Third party plaintiff not entitled to summary judgment on contractual indemnity where contract was entered into after plaintiff’s accident and contract did not clearly state it was intended to be retroactive, but third-party defendant not entitled to summary judgment on indemnity as it failed to show that it was not intended to be retroactive. Zalewski v MH Residential 1, LLC
Suffolk County denied summary judgment on prior written notice where it’s snow removal efforts resulting in an unreasonably high pile of snow at corner, obstructing drivers, raised issue on the exception to the prior written notice ordinance where municipality creates an immediate danger by its snow removal efforts. Driver of other car entering intersection who could not see plaintiff’s car granted summary judgment on emergency doctrine based on her testimony that she was presented with a sudden emergency. Plaintiff’s claims that driver was speeding rejected as plaintiff testified she never saw other car and plaintiff’s expert’s opinions were speculative and conclusory. Manzella v County of Suffolk
Defendant made out entitlement to summary judgment on proof that plaintiff could not identify cause of her fall as she walked into bank entranceway but plaintiff’s affidavit that after standing up she touched the back of her coat which was wet, and climatological data showing that it had been snowing at the time of the accident, raised issue of whether patrons had tracked in snow from outside that was not cleaned up by the bank. Matadin v Bank of Am. Corp.

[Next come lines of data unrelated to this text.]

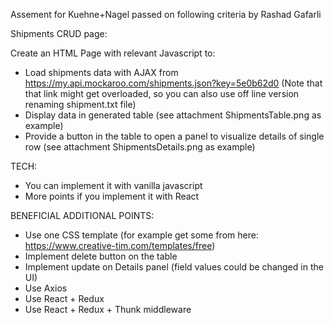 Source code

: Assement for Kuehne+Nagel passed on following criteria by Rashad Gafarli

Shipments CRUD page:

Create an HTML Page with relevant Javascript to:

- Load shipments data with AJAX from https://my.api.mockaroo.com/shipments.json?key=5e0b62d0
  (Note that that link might get overloaded, so you can also use off line version renaming shipment.txt file)
- Display data in generated table (see attachment ShipmentsTable.png as example)
- Provide a button in the table to open a panel to visualize details of single row (see attachment ShipmentsDetails.png as example)

TECH:

- You can implement it with vanilla javascript
- More points if you implement it with React

BENEFICIAL ADDITIONAL POINTS:

- Use one CSS template (for example get some from here: https://www.creative-tim.com/templates/free)
- Implement delete button on the table
- Implement update on Details panel (field values could be changed in the UI)
- Use Axios
- Use React + Redux
- Use React + Redux + Thunk middleware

Winery granted summary judgment on testimony of its owner and 4 employees that they were present on day of plaintiff’s assault and didn’t recall seeing or being informed of any intoxicated patrons. Dram Shop Act (GOL §11-101) requires showing that a visibly intoxicated person was served alcohol. Plaintiff who was assaulted by another female tour patron after they returned to their hotel failed to raise an issue of fact in opposition. Giordano v Zepp
School district made out entitlement to summary judgment on proof that infant-plaintiff told his teacher that he did not feel well during viewing of drunk driving video and got permission to go to restroom but never told teacher that he was nauseous or dizzy. After going to restroom, he walked about 30′ before he fainted and fell to the ground. Schools are charged with duty to provide adequate supervision but are not insurers of the safety of the children. Where, as in this case, the accident happened in so short a span of time that no degree of supervision could have prevented it, summary judgment is appropriate for the school. Hurley v Brewster Cent. Sch. Dist.
NYC granted summary judgment on proof that it did not have prior written notice of road defect that caused plaintiff’s motorcycle to go airborne and that it did not create the condition by doing work which immediately made the area dangerous. At most plaintiff’s proofs showed that environmental effects created the condition over time which was not sufficient to overcome prior written notice requirement. Liverpool v City of New York
Plaintiff’s motion to reargue and renew opposition to defendants’ successful motion for summary judgment denied. No appeal lies from denial of a motion to reargue and plaintiff failed to show good cause for not having included additional facts at the time of the original motion. Braxton v Plaza Hous. Dev. Fund Co., Inc.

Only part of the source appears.